При этом наблюдался раскол по линии «запад – восток» в усвоении прогрессивных форм землепользования за счет выделения производств из общины. Как правило, общим в действиях крестьян были воспрепятствование сохранению помещичьих землевладений и стремление пересмотреть результаты столыпинской аграрной реформы в части раздела земельной собственности. Во многих местах безвозмездная экспроприация распространялась в т. ч. на землю, принадлежавшую крестьянам-единоличникам. Пострадали и крестьяне, которые ранее вопреки воле общины выделили свои консолидированные земельные участки из общинной земли как «отруб». Лишь в западных частях страны кое-где остались хуторские хозяйства, образовавшиеся в результате отселения. И хотя поначалу, как правило, перераспределяли только экспроприированную землю, впоследствии ее делили заново, притом все чаще в переделы включали все общинные земли и наделяли землей даже тех, кто вернулся в деревню из города. В целом при перераспределении земли на местах руководствовались разными критериями.

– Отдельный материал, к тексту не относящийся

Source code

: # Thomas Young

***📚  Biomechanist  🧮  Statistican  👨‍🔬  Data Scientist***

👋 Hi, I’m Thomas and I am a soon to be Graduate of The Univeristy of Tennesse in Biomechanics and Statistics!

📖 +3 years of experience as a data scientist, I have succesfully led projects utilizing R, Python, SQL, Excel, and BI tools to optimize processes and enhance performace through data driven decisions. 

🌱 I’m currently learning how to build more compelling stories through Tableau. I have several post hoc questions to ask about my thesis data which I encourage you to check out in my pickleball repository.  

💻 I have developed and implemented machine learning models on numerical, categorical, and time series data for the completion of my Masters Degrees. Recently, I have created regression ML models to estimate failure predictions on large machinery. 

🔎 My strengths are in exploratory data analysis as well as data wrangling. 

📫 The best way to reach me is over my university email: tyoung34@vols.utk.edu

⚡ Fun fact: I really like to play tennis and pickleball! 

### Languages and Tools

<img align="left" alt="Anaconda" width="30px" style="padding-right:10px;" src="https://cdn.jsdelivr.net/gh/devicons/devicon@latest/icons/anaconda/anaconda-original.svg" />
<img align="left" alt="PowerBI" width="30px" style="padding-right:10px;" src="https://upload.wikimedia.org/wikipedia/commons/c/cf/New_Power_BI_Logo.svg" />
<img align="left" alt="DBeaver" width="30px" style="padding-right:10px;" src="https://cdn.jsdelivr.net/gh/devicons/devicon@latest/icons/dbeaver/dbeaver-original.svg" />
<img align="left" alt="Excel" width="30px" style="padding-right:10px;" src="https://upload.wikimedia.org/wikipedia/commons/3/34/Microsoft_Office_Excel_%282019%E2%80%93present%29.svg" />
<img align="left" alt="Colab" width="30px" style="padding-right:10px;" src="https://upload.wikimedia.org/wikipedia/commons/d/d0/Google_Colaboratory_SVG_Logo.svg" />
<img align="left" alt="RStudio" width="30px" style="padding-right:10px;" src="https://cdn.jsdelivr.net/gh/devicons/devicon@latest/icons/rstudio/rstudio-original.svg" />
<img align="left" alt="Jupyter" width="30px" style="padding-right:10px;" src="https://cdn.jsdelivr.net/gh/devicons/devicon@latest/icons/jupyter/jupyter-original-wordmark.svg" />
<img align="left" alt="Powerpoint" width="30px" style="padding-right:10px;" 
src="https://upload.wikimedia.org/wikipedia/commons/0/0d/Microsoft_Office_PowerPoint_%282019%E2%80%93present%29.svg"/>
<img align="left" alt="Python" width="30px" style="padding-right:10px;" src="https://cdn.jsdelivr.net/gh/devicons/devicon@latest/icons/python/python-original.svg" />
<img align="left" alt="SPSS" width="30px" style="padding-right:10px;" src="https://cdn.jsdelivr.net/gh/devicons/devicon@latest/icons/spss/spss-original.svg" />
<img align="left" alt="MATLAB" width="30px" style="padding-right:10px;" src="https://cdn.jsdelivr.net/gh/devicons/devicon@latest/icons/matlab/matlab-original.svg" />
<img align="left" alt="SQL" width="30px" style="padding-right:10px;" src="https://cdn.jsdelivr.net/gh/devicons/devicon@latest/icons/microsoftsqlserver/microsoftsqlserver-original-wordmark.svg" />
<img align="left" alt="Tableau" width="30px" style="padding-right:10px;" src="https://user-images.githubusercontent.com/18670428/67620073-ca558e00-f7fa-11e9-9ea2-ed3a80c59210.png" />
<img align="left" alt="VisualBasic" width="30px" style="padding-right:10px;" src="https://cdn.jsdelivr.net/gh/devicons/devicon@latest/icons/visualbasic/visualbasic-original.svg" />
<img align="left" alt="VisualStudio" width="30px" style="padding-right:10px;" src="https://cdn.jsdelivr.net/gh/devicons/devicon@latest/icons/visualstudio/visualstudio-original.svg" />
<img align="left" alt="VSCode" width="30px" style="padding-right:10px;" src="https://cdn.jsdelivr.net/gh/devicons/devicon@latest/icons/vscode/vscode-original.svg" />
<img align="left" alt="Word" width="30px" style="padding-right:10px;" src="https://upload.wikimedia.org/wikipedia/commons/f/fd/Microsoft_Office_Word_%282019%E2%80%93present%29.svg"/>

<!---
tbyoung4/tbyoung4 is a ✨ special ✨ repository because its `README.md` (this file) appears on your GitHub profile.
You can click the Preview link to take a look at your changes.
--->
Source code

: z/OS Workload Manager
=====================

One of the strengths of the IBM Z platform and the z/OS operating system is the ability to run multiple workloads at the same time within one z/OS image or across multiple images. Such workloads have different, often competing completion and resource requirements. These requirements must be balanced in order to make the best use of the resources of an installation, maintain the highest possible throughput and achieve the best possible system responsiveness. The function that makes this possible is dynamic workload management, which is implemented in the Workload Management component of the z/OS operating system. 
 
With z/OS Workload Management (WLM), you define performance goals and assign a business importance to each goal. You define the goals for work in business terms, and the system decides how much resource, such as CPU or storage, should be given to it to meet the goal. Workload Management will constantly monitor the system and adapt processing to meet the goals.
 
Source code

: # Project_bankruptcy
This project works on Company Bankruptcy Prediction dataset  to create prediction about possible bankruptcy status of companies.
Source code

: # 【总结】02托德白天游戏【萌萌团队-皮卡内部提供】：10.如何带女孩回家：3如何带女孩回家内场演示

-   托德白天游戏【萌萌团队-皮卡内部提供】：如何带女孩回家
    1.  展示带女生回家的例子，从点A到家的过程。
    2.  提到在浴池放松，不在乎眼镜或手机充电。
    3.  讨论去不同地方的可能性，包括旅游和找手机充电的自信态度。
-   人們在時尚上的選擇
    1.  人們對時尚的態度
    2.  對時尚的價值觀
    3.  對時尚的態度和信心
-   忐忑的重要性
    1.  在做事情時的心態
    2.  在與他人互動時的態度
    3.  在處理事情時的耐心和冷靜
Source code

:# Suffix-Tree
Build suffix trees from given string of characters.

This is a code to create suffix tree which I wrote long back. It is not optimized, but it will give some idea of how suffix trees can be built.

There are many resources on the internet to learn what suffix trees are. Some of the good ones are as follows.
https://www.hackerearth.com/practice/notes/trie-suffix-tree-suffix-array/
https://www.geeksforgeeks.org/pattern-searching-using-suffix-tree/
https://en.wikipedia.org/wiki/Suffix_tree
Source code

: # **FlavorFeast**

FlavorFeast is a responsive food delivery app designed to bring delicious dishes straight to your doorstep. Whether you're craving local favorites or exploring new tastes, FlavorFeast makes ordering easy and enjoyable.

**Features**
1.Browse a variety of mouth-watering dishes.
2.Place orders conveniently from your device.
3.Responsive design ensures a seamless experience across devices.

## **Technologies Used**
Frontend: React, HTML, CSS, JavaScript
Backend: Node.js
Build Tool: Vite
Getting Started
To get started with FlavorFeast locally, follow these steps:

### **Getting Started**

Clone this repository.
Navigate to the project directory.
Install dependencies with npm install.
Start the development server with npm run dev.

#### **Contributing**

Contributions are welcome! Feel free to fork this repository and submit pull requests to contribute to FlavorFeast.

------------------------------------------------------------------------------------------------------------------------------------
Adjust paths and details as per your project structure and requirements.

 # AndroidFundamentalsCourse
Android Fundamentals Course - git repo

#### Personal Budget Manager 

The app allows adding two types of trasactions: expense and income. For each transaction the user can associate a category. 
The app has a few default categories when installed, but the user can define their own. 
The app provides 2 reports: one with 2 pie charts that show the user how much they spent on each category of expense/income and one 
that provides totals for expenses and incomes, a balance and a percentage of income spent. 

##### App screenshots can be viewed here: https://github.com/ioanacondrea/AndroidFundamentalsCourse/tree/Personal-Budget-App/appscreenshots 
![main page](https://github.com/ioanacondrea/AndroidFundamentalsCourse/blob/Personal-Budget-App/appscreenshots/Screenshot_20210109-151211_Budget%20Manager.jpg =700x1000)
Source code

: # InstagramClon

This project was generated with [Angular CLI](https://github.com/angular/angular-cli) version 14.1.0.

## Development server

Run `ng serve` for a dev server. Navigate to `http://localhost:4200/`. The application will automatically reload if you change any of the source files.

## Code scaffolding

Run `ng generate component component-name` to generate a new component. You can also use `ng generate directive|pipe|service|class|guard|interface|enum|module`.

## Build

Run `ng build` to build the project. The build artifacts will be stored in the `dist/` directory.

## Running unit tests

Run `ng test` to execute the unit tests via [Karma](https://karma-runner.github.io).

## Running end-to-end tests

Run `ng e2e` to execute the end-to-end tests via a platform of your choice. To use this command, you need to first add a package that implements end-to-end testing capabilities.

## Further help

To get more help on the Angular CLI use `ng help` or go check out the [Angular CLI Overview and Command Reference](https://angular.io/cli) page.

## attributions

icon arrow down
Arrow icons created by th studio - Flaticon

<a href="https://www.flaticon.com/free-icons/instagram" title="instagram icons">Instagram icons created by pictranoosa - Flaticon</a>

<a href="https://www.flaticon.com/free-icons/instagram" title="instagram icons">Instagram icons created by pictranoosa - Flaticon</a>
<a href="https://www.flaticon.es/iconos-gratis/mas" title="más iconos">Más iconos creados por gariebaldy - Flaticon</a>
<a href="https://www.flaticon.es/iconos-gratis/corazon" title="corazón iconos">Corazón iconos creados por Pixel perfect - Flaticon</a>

Примечательно, что если помещичьи земли были экспроприированы сразу, то угодья монастырей на первых порах зачастую не были затронуты обобществлением, по большей части они были экспроприированы в 1919–1920 гг. под давлением властей. И лишь немногие земельные владения не были затронуты этим переделом. В результате инициированная столыпинской аграрной реформой и начавшаяся еще в 1906 г. передача земли в крестьянскую собственность была обращена в ходе аграрной революции 1917 года вспять. Почти вся земля оказалась теперь в ведении общин, которые должны были перераспределить ее заново.

До сего дня неясно, сколько земли получили крестьяне за счет экспроприации частных земельных владений. В 1917 г. сельскохозяйственные угодья, используемые ими в качестве паев (пахотные земли, садовые участки, луга и пастбища), составляли 240 млн га, а в 1927 г. – 315 млн га. Однако эта прибавка в 75 млн га (или 30 % от общей площади земельных угодий) так или иначе завышает их фактический прирост, поскольку сюда входят и земельные наделы, ранее находившиеся в руках самих крестьян на правах частной собственности. Следует также принять во внимание, что крестьяне и ранее использовали около половины помещичьих земель на условиях аренды. Более корректное представление о том, что крестьяне получили в результате Октябрьской революции, сообщают данные обследования сельского хозяйства России от 1916 г. На тот момент помещики, если брать во внимание территорию будущего Советского Союза, владели лишь 4 % всех лошадей, а их земельные угодья составляли 8,2 % от всех используемых земель. Однако эти цифры несколько занижают долю поместий в предвоенный период, поскольку именно помещичьи хозяйства более других пострадали от обусловленной Первой мировой войной нехватки рабочей силы на селе. Так что реальный прирост используемой крестьянами земли по сравнению с дореволюционным периодом вряд ли составил более 10 %.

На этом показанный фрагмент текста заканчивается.